アテン教(古代エジプト)、ユダヤ教、キリスト教、イスラム教など唯一神教を生みだしたこの地域では、多種多様の魔術文書(写真)が残されてきました。それは西アジア(バビロニア)から北アフリカ(エジプト)にかけての地域では太古から魔術信仰が存在したからです。それは現在進行形で、ユダヤ人を含むこの地域の生活の一部となっています。今も、邪視(アインハラー)、ハムサなどの魔除けグッズ、夜の魔女リリス信仰、黒魔術/白魔術などの呪術は、一神教世界の裏側にごく自然に存在しているからです。それを裏付けるかのように今月、エルサレム市のバイブルランド博物館では、現代ユダヤ人に今も影響を与える「魔術」を特集しています。この展示会は「Angels and Demons, Jewish Magic Through The Ages」と題して今月5日から始まりました。興味ある方は必見ですね。


ここで上記の魔術信仰を簡単に説明します。


夜の魔女リリス:ユダヤ教の中世からの伝承では、リリスは「アダムの最初の妻。リリスはアダムを愛したが性生活は満たされずエデンの園を去ってゆく。その後アダムはエバを愛し、これを第二の妻とした。一方でリリスは魔女(妖怪もしくは悪魔)に転じ、現在の妻を妬み、その子供たちに不幸と死をもたらす」存在として広く知られています(写真2:画ジョン・コリア作)。 今日も、魔女リリスは、幸せそうにしている妻達を妬み、夜間、風のようにスゥーと彼女らの部屋に忍び込み、その乳飲み子らを襲って病や死をもたらす存在として恐れられています。そこでリリスの嫌う青緑色(中東ではこの色には魔力があると信じられている)で窓枠を塗ったり、新生児護符を持ったりと迷信に基づく習慣が残っています。

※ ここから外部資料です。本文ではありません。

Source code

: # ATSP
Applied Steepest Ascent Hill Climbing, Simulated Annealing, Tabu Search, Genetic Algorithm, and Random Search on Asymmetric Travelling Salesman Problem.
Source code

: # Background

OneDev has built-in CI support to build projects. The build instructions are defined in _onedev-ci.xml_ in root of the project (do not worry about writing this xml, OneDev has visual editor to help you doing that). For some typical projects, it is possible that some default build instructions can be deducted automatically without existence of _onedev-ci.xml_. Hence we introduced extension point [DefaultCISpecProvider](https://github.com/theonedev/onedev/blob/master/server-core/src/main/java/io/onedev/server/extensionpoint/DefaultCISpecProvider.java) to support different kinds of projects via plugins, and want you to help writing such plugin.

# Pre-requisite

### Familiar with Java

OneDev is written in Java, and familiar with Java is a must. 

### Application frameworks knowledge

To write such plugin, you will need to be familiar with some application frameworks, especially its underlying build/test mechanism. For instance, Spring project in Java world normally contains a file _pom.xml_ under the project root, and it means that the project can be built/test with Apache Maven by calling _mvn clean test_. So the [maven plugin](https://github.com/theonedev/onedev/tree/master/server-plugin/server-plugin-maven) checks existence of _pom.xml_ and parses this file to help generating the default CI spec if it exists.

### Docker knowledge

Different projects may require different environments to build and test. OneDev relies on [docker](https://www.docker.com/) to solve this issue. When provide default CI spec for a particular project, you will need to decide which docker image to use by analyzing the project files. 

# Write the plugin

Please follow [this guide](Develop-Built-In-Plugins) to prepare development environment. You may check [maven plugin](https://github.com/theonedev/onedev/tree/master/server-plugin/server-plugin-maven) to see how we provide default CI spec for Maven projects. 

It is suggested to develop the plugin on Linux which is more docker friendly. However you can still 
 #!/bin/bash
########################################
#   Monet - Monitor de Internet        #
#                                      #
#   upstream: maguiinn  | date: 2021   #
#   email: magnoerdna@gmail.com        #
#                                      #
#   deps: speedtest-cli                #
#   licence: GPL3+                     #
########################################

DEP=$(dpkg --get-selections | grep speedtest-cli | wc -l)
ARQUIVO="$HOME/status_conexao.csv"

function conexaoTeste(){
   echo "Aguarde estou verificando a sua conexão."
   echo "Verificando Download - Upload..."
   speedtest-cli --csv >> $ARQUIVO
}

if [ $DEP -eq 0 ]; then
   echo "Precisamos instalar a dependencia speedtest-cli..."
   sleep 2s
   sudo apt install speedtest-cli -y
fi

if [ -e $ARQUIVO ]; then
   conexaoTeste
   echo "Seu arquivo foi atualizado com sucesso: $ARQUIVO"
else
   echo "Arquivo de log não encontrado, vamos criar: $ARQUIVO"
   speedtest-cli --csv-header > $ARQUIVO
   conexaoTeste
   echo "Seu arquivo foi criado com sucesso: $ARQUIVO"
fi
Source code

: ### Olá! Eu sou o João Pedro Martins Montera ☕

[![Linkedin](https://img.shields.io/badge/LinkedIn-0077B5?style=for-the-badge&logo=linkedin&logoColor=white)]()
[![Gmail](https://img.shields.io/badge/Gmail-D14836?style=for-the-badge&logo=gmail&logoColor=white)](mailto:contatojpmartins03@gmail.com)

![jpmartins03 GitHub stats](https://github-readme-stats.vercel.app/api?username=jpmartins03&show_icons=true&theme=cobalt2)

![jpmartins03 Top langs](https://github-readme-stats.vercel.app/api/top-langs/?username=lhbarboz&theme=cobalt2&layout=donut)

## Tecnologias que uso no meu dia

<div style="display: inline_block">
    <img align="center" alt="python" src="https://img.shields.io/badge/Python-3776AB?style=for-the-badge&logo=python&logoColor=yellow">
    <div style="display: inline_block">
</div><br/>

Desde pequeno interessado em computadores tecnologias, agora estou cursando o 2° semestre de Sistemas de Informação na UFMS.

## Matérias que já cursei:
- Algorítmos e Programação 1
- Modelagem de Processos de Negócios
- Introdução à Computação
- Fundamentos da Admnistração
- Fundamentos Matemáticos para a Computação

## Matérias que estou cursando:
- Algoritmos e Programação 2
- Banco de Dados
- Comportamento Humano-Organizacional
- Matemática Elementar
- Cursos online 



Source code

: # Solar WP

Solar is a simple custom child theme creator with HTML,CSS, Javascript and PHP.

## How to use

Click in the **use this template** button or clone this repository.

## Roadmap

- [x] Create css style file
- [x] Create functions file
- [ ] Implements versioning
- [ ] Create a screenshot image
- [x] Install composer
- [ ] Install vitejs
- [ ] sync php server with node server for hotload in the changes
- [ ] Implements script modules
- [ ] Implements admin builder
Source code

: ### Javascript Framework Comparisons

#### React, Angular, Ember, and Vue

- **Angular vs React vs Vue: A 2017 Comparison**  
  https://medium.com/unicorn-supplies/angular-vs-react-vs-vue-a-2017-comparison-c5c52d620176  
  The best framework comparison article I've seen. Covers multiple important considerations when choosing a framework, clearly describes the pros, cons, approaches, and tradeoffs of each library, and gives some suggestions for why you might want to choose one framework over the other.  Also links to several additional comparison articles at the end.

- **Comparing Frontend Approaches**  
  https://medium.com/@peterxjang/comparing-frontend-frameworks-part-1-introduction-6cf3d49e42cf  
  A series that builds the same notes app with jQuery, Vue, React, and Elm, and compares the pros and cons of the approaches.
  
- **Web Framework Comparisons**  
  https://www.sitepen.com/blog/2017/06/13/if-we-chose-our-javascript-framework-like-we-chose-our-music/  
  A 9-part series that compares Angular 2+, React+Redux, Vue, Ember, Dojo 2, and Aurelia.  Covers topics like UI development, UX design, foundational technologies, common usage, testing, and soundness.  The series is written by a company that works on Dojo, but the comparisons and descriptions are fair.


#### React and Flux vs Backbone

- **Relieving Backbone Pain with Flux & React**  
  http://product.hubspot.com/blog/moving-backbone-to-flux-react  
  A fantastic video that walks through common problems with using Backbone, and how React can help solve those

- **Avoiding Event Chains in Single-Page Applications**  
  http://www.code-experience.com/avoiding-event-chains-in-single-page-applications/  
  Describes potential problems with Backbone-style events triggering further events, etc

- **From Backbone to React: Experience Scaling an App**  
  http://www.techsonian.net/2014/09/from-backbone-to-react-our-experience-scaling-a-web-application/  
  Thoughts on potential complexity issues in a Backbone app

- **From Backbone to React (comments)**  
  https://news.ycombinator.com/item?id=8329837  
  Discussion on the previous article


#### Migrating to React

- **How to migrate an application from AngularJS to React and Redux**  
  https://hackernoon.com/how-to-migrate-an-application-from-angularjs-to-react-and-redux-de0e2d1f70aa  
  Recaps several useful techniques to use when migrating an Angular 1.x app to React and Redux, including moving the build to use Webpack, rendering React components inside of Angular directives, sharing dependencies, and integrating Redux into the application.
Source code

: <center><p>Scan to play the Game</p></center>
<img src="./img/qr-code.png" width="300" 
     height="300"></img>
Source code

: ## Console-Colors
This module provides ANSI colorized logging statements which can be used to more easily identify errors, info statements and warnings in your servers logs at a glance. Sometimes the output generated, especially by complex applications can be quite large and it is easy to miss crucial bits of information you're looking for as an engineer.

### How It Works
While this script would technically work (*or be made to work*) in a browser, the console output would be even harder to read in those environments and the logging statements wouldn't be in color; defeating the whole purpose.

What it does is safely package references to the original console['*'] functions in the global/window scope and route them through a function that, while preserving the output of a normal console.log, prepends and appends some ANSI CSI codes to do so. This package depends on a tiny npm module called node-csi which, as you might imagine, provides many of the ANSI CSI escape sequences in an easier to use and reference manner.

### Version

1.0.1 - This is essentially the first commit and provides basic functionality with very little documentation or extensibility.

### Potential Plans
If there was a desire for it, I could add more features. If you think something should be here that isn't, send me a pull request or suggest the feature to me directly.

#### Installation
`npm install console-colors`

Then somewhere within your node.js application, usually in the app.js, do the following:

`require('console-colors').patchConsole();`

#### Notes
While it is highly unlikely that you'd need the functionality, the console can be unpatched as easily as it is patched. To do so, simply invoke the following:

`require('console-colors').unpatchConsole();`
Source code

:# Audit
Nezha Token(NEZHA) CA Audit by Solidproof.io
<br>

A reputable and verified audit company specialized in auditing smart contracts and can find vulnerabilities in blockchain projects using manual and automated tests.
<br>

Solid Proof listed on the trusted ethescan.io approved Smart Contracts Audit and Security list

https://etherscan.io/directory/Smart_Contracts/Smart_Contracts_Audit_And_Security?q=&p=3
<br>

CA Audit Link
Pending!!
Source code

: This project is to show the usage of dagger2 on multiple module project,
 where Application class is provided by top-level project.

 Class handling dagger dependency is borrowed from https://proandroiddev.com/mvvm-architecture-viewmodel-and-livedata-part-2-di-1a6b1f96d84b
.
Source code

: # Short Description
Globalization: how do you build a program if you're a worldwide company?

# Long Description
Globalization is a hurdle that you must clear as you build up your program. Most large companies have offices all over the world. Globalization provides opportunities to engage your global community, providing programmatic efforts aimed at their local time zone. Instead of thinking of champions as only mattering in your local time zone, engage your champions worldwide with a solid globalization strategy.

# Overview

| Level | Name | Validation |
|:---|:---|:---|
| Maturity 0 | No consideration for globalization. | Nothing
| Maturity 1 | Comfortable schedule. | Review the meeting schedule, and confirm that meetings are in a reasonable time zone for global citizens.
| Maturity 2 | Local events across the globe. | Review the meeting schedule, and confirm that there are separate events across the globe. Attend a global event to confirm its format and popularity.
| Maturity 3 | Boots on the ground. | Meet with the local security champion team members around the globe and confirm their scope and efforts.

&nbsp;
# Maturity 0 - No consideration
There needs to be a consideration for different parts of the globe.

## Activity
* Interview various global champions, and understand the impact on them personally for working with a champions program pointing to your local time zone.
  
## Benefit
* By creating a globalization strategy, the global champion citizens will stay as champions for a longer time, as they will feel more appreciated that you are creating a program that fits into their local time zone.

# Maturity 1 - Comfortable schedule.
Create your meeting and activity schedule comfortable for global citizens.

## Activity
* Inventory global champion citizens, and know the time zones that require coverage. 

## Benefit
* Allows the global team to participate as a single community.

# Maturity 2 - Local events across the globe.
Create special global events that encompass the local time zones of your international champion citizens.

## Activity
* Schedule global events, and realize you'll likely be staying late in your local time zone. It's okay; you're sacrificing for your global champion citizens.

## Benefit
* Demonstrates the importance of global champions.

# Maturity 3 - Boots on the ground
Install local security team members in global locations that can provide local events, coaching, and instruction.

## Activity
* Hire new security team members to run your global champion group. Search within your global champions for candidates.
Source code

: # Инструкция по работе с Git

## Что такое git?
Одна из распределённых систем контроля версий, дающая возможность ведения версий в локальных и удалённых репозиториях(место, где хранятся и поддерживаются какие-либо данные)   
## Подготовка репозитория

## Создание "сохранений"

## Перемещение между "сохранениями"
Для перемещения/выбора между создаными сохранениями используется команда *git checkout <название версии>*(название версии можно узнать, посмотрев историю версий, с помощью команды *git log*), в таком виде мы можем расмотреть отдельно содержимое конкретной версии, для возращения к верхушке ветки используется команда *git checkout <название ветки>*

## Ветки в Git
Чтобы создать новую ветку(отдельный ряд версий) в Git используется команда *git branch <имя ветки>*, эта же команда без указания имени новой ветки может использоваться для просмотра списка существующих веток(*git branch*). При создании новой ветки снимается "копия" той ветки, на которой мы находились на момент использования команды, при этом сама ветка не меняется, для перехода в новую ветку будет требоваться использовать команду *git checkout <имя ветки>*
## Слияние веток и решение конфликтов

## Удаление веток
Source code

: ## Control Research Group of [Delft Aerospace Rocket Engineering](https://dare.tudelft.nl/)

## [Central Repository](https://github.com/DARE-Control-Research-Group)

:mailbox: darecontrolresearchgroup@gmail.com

邪視(アイン・ハラー:邪眼):これは、妬みにかられた女(魔女)の眼差しです。この目に睨まれると不吉が起こると信じられいます。邪視が自分に向けられないように、もしくはその魔術的パワーを身につけるためにと、今日では若い女性たちの間でアインハラー・アクセサリーが愛用されています(写真3)。ちなみにイスラエルでは、女が子を身籠ると、その子が生まれるまで(生後8日目まで)名前を隠しておく習慣があります。これはリリスに生まれてくる子の名を呼ばれると、その胎児に異変が生じるという迷信が背景にあるからです。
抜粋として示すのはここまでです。